- **PROBLEM DESCRIPTION**
Transcribe all the data, leaving each word as it is.

Entries taken from a collection
*** Begin section ***

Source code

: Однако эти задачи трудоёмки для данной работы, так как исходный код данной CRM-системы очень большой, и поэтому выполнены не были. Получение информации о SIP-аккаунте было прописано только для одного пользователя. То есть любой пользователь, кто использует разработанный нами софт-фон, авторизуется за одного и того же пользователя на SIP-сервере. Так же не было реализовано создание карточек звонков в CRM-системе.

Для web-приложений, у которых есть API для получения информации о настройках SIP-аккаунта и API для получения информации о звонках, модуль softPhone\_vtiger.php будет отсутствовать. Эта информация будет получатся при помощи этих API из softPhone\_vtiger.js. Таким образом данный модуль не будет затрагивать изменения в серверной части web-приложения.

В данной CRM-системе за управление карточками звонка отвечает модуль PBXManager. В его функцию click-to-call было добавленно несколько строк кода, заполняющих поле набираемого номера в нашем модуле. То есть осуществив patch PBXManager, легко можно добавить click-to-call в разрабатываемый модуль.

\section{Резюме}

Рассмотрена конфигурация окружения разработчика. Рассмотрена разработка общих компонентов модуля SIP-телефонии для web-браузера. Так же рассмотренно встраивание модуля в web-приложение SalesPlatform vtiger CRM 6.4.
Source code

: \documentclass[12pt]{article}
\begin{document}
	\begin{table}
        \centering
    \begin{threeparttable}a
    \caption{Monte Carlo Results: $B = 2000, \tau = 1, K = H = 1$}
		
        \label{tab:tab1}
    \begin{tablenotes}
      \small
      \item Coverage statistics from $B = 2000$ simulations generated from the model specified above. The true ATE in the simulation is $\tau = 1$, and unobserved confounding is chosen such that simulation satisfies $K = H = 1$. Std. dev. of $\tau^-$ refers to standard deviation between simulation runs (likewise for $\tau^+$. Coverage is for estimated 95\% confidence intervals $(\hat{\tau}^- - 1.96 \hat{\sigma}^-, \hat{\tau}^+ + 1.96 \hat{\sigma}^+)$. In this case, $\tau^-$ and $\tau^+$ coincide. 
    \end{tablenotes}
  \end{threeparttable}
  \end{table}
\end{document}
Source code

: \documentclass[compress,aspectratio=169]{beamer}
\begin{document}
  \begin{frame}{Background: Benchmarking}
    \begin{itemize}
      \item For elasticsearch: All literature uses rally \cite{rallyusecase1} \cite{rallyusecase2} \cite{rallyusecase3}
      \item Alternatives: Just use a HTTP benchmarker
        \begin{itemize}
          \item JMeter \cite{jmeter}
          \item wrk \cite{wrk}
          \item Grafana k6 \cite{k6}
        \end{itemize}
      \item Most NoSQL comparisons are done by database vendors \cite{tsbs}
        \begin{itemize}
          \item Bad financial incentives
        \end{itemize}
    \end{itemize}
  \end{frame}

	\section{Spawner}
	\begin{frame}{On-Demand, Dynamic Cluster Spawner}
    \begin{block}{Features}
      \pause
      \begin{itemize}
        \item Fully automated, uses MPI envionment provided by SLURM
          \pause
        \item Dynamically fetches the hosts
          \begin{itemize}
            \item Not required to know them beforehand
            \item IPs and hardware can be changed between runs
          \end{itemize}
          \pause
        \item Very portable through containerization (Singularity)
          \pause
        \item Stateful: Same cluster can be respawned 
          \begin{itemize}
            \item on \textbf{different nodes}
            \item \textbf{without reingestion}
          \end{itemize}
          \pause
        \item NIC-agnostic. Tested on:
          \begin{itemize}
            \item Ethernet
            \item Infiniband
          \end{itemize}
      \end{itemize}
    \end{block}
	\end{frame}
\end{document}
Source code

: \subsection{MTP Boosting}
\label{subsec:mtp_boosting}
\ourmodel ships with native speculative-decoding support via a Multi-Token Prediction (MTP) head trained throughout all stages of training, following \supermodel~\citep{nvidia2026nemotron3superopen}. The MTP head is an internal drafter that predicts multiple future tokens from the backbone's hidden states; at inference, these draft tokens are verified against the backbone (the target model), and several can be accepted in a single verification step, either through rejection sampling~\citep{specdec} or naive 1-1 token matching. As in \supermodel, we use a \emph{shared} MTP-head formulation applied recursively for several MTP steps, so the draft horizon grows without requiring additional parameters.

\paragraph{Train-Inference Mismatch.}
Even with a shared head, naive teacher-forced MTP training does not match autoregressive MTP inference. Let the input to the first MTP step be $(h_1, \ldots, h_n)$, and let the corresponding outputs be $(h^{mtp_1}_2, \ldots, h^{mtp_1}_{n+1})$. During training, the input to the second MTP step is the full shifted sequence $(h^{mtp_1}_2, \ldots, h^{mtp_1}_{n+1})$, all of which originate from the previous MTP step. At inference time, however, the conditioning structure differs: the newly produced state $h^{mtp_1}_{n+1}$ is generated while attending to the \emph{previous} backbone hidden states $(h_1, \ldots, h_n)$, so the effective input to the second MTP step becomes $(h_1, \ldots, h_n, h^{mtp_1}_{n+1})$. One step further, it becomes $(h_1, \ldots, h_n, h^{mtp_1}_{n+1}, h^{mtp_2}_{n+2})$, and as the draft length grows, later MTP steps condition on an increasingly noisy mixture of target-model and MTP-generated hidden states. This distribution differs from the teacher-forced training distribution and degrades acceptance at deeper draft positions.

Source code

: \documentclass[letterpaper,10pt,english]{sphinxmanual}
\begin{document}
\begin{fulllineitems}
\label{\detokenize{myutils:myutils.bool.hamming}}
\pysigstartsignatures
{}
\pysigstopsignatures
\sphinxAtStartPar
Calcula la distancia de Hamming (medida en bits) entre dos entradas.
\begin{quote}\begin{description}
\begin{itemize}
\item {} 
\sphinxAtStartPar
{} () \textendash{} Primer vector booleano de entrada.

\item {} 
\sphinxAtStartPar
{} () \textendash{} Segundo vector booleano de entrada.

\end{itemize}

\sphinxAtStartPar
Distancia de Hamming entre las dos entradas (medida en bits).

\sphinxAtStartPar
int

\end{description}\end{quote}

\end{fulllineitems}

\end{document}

*** End section ***

- **SOLUTION TO THIS EXERCISE**
Source code

: Однако эти задачи трудоёмки для данной работы, так как исходный код данной CRM-системы очень большой, и поэтому выполнены не были. Получение информации о SIP-аккаунте было прописано только для одного пользователя. То есть любой пользователь, кто использует разработанный нами софт-фон, авторизуется за одного и того же пользователя на SIP-сервере. Так же не было реализовано создание карточек звонков в CRM-системе.

Для web-приложений, у которых есть API для получения информации о настройках SIP-аккаунта и API для получения информации о звонках, модуль softPhone\_vtiger.php будет отсутствовать. Эта информация будет получатся при помощи этих API из softPhone\_vtiger.js. Таким образом данный модуль не будет затрагивать изменения в серверной части web-приложения.

В данной CRM-системе за управление карточками звонка отвечает модуль PBXManager. В его функцию click-to-call было добавленно несколько строк кода, заполняющих поле набираемого номера в нашем модуле. То есть осуществив patch PBXManager, легко можно добавить click-to-call в разрабатываемый модуль.

\section{Резюме}

Рассмотрена конфигурация окружения разработчика. Рассмотрена разработка общих компонентов модуля SIP-телефонии для web-браузера. Так же рассмотренно встраивание модуля в web-приложение SalesPlatform vtiger CRM 6.4.
Source code

: \documentclass[12pt]{article}
\begin{document}
	\begin{table}
        \centering
    \begin{threeparttable}a
    \caption{Monte Carlo Results: $B = 2000, \tau = 1, K = H = 1$}
		
        \label{tab:tab1}
    \begin{tablenotes}
      \small
      \item Coverage statistics from $B = 2000$ simulations generated from the model specified above. The true ATE in the simulation is $\tau = 1$, and unobserved confounding is chosen such that simulation satisfies $K = H = 1$. Std. dev. of $\tau^-$ refers to standard deviation between simulation runs (likewise for $\tau^+$. Coverage is for estimated 95\% confidence intervals $(\hat{\tau}^- - 1.96 \hat{\sigma}^-, \hat{\tau}^+ + 1.96 \hat{\sigma}^+)$. In this case, $\tau^-$ and $\tau^+$ coincide. 
    \end{tablenotes}
  \end{threeparttable}
  \end{table}
\end{document}
Source code

: \documentclass[compress,aspectratio=169]{beamer}
\begin{document}
  \begin{frame}{Background: Benchmarking}
    \begin{itemize}
      \item For elasticsearch: All literature uses rally \cite{rallyusecase1} \cite{rallyusecase2} \cite{rallyusecase3}
      \item Alternatives: Just use a HTTP benchmarker
        \begin{itemize}
          \item JMeter \cite{jmeter}
          \item wrk \cite{wrk}
          \item Grafana k6 \cite{k6}
        \end{itemize}
      \item Most NoSQL comparisons are done by database vendors \cite{tsbs}
        \begin{itemize}
          \item Bad financial incentives
        \end{itemize}
    \end{itemize}
  \end{frame}

	\section{Spawner}
	\begin{frame}{On-Demand, Dynamic Cluster Spawner}
    \begin{block}{Features}
      \pause
      \begin{itemize}
        \item Fully automated, uses MPI envionment provided by SLURM
          \pause
        \item Dynamically fetches the hosts
          \begin{itemize}
            \item Not required to know them beforehand
            \item IPs and hardware can be changed between runs
          \end{itemize}
          \pause
        \item Very portable through containerization (Singularity)
          \pause
        \item Stateful: Same cluster can be respawned 
          \begin{itemize}
            \item on \textbf{different nodes}
            \item \textbf{without reingestion}
          \end{itemize}
          \pause
        \item NIC-agnostic. Tested on:
          \begin{itemize}
            \item Ethernet
            \item Infiniband
          \end{itemize}
      \end{itemize}
    \end{block}
	\end{frame}
\end{document}
Source code

: \subsection{MTP Boosting}
\label{subsec:mtp_boosting}
\ourmodel ships with native speculative-decoding support via a Multi-Token Prediction (MTP) head trained throughout all stages of training, following \supermodel~\citep{nvidia2026nemotron3superopen}. The MTP head is an internal drafter that predicts multiple future tokens from the backbone's hidden states; at inference, these draft tokens are verified against the backbone (the target model), and several can be accepted in a single verification step, either through rejection sampling~\citep{specdec} or naive 1-1 token matching. As in \supermodel, we use a \emph{shared} MTP-head formulation applied recursively for several MTP steps, so the draft horizon grows without requiring additional parameters.

\paragraph{Train-Inference Mismatch.}
Even with a shared head, naive teacher-forced MTP training does not match autoregressive MTP inference. Let the input to the first MTP step be $(h_1, \ldots, h_n)$, and let the corresponding outputs be $(h^{mtp_1}_2, \ldots, h^{mtp_1}_{n+1})$. During training, the input to the second MTP step is the full shifted sequence $(h^{mtp_1}_2, \ldots, h^{mtp_1}_{n+1})$, all of which originate from the previous MTP step. At inference time, however, the conditioning structure differs: the newly produced state $h^{mtp_1}_{n+1}$ is generated while attending to the \emph{previous} backbone hidden states $(h_1, \ldots, h_n)$, so the effective input to the second MTP step becomes $(h_1, \ldots, h_n, h^{mtp_1}_{n+1})$. One step further, it becomes $(h_1, \ldots, h_n, h^{mtp_1}_{n+1}, h^{mtp_2}_{n+2})$, and as the draft length grows, later MTP steps condition on an increasingly noisy mixture of target-model and MTP-generated hidden states. This distribution differs from the teacher-forced training distribution and degrades acceptance at deeper draft positions.

Source code

: \documentclass[letterpaper,10pt,english]{sphinxmanual}
\begin{document}
\begin{fulllineitems}
\label{\detokenize{myutils:myutils.bool.hamming}}
\pysigstartsignatures
{}
\pysigstopsignatures
\sphinxAtStartPar
Calcula la distancia de Hamming (medida en bits) entre dos entradas.
\begin{quote}\begin{description}
\begin{itemize}
\item {} 
\sphinxAtStartPar
{} () \textendash{} Primer vector booleano de entrada.

\item {} 
\sphinxAtStartPar
{} () \textendash{} Segundo vector booleano de entrada.

\end{itemize}

\sphinxAtStartPar
Distancia de Hamming entre las dos entradas (medida en bits).

\sphinxAtStartPar
int

\end{description}\end{quote}

\end{fulllineitems}

\end{document}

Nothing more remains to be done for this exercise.